## DIRECTIONS
Produce as output only the lines below starting at the line with "#### Parameters" and continuing through the line with "get. | <code>Object</code> |", each one exactly as written.

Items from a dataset
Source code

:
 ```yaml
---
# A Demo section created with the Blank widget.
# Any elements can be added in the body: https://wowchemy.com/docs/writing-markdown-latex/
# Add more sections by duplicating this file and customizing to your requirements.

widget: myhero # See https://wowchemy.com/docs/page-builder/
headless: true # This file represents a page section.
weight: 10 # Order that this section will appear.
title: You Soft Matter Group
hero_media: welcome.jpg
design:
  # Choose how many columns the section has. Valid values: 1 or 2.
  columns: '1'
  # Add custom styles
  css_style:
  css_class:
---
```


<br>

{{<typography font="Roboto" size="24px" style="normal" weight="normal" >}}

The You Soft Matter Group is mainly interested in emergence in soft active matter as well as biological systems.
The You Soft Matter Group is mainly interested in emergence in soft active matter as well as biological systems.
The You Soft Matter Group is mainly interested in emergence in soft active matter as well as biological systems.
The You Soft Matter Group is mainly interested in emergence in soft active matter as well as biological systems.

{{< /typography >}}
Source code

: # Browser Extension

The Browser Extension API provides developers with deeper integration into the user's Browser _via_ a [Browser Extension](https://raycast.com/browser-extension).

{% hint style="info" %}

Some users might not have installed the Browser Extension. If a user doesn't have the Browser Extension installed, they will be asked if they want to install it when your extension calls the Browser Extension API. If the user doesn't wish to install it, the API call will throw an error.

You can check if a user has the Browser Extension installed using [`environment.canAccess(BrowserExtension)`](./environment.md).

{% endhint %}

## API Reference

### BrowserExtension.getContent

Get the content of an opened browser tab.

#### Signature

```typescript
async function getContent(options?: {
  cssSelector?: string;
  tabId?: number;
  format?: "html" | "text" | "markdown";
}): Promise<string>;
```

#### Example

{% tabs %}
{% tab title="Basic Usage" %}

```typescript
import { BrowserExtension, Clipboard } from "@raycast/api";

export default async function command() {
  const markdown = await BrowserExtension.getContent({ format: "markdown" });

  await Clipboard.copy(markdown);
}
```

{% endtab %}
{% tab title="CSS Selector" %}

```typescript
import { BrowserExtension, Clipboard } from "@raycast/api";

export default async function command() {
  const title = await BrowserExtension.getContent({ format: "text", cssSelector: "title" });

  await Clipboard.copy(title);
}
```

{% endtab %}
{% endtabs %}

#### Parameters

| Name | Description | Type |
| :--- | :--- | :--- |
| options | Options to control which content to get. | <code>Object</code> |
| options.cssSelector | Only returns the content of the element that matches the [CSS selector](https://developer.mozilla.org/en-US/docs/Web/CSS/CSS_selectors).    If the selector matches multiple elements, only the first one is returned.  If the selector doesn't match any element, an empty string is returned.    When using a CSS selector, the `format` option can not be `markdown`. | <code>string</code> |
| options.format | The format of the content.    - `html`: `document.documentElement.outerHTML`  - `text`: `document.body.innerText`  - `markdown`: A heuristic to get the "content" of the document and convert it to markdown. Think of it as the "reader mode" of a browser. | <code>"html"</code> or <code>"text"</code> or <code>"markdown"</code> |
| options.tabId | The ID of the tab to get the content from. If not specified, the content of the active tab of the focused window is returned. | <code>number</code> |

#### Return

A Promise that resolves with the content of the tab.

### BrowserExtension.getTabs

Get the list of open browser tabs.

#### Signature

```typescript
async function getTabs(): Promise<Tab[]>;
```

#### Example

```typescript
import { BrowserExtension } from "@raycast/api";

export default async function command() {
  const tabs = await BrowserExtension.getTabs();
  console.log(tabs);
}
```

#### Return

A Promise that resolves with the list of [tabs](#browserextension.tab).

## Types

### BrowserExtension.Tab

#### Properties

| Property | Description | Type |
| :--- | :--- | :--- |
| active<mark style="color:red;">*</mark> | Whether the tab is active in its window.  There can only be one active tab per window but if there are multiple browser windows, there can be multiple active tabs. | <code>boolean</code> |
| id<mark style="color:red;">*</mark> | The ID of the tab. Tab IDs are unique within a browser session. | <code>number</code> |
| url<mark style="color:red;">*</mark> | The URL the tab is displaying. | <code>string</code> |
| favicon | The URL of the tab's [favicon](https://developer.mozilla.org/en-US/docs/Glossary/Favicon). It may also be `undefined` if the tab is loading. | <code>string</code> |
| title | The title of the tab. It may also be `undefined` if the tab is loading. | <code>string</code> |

...

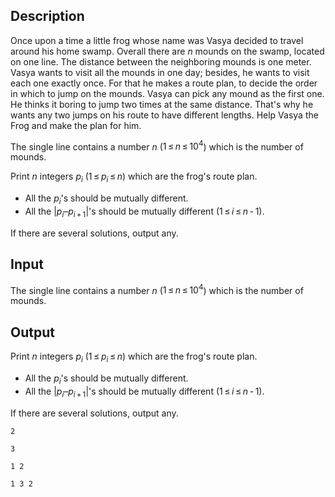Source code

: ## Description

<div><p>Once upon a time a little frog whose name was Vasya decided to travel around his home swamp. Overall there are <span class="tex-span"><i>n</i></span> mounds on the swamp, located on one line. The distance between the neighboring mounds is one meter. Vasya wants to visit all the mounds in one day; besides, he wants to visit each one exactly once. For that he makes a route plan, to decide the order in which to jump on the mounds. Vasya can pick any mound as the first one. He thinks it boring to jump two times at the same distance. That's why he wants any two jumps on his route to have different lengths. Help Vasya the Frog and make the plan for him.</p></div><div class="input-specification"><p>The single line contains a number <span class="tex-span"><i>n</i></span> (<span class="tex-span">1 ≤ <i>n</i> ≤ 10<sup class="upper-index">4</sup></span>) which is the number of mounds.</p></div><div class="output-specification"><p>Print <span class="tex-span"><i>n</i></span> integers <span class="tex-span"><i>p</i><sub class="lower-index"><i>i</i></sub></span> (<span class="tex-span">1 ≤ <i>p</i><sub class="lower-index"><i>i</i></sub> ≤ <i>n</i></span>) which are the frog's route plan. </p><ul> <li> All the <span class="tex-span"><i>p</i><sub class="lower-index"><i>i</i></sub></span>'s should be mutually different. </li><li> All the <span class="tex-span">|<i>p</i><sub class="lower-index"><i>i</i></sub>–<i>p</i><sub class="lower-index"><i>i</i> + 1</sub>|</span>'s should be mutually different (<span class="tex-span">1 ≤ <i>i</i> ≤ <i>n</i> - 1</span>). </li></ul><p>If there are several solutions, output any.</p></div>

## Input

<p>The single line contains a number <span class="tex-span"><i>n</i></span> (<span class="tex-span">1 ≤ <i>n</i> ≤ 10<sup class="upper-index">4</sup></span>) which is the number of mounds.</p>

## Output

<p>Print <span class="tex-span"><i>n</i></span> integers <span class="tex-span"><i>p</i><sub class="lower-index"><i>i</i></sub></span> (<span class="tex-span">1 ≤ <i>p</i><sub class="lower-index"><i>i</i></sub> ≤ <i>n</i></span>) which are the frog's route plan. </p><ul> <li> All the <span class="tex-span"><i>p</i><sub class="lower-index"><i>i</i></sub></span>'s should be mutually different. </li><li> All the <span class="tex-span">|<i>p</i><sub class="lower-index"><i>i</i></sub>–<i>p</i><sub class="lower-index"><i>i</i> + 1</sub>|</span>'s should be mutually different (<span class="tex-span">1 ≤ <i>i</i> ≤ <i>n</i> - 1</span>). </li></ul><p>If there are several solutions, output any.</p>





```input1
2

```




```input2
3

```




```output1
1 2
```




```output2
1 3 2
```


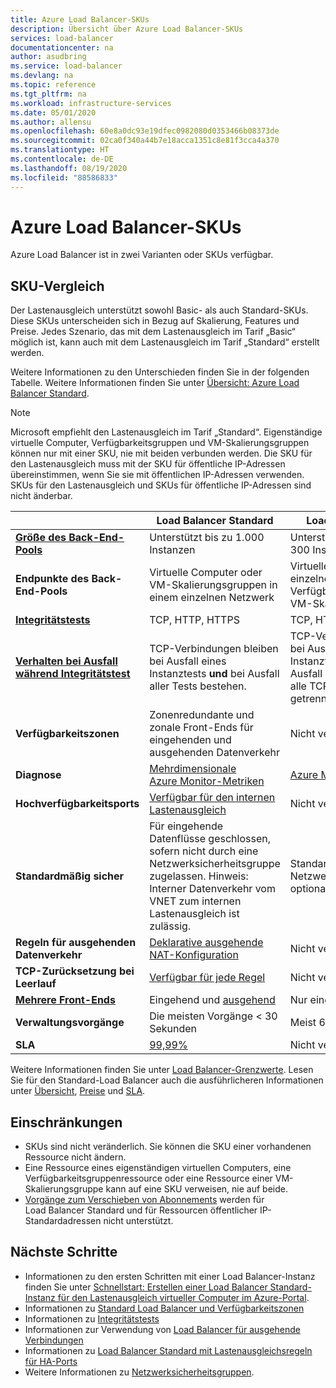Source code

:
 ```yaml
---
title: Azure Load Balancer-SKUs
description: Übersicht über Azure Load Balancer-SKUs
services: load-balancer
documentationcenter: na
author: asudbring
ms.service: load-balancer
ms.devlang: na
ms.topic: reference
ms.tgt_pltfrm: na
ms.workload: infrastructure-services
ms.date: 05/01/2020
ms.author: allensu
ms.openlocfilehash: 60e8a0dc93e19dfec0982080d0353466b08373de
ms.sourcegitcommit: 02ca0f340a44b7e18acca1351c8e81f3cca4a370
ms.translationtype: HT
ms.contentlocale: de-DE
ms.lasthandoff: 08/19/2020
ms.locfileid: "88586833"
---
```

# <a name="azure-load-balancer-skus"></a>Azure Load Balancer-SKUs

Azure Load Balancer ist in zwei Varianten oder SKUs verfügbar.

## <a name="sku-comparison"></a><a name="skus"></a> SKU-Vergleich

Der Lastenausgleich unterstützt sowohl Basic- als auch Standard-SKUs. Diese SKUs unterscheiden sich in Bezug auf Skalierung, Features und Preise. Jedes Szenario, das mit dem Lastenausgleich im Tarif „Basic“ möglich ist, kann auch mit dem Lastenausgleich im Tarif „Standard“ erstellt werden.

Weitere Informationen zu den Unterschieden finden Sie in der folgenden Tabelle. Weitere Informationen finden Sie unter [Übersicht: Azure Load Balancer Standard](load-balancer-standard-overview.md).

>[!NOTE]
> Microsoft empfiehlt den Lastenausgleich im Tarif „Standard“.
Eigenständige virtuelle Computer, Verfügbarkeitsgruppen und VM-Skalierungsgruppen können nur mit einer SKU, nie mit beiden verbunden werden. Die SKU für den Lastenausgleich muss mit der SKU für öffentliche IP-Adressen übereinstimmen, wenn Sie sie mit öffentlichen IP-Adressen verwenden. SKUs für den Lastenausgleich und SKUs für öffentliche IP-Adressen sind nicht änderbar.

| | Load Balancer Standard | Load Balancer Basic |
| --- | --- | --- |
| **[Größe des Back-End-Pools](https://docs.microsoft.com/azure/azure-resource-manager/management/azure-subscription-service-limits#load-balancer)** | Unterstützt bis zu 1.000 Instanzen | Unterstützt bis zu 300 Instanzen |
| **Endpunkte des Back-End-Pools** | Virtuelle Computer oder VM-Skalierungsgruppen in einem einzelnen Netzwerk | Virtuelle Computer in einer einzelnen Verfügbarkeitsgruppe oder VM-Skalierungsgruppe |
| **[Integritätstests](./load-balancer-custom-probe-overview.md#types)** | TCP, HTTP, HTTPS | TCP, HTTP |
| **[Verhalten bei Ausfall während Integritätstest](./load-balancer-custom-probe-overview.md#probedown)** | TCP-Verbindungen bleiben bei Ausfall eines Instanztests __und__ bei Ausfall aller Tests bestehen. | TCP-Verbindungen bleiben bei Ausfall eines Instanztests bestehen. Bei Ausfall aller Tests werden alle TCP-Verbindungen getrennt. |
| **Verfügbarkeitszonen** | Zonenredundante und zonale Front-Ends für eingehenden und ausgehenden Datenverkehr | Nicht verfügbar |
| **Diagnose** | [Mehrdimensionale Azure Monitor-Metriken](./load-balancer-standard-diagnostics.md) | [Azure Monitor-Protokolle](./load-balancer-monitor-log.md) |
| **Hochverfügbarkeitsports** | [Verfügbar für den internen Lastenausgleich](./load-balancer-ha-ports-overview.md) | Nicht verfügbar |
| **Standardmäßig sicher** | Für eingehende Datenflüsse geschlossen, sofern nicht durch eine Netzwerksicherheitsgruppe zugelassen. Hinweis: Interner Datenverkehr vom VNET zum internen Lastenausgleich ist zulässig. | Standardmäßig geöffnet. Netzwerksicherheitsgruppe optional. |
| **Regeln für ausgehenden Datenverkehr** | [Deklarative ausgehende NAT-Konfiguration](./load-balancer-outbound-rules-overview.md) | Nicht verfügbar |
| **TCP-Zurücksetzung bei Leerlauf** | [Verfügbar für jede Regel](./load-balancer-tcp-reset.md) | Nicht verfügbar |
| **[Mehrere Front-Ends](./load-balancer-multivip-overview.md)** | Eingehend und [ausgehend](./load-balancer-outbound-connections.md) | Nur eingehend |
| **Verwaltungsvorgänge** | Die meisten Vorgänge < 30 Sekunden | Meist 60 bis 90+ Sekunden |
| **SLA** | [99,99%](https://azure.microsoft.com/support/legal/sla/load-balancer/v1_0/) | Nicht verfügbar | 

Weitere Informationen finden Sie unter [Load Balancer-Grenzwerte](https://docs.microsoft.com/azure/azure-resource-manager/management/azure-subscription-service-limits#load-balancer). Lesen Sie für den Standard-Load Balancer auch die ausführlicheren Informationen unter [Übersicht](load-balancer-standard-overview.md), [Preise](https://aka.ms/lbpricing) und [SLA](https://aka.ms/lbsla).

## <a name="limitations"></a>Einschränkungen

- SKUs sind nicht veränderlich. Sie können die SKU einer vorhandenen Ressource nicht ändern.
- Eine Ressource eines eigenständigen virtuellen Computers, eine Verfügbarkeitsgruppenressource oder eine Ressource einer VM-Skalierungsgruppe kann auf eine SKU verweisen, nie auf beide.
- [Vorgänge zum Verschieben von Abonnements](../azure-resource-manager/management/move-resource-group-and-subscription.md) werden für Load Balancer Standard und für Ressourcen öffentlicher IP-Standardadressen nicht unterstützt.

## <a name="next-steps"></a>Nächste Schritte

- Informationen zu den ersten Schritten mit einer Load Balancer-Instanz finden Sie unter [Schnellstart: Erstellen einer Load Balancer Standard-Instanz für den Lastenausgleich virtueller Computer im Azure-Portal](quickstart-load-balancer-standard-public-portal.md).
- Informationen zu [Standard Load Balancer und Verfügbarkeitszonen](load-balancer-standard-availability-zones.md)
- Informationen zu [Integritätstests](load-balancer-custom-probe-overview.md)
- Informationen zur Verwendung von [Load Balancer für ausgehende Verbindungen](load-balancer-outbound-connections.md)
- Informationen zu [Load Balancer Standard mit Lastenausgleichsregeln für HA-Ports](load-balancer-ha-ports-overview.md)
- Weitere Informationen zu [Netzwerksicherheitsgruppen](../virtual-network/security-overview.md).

## COMPLETED EXERCISE
#### Parameters

| Name | Description | Type |
| :--- | :--- | :--- |
| options | Options to control which content to get. | <code>Object</code> |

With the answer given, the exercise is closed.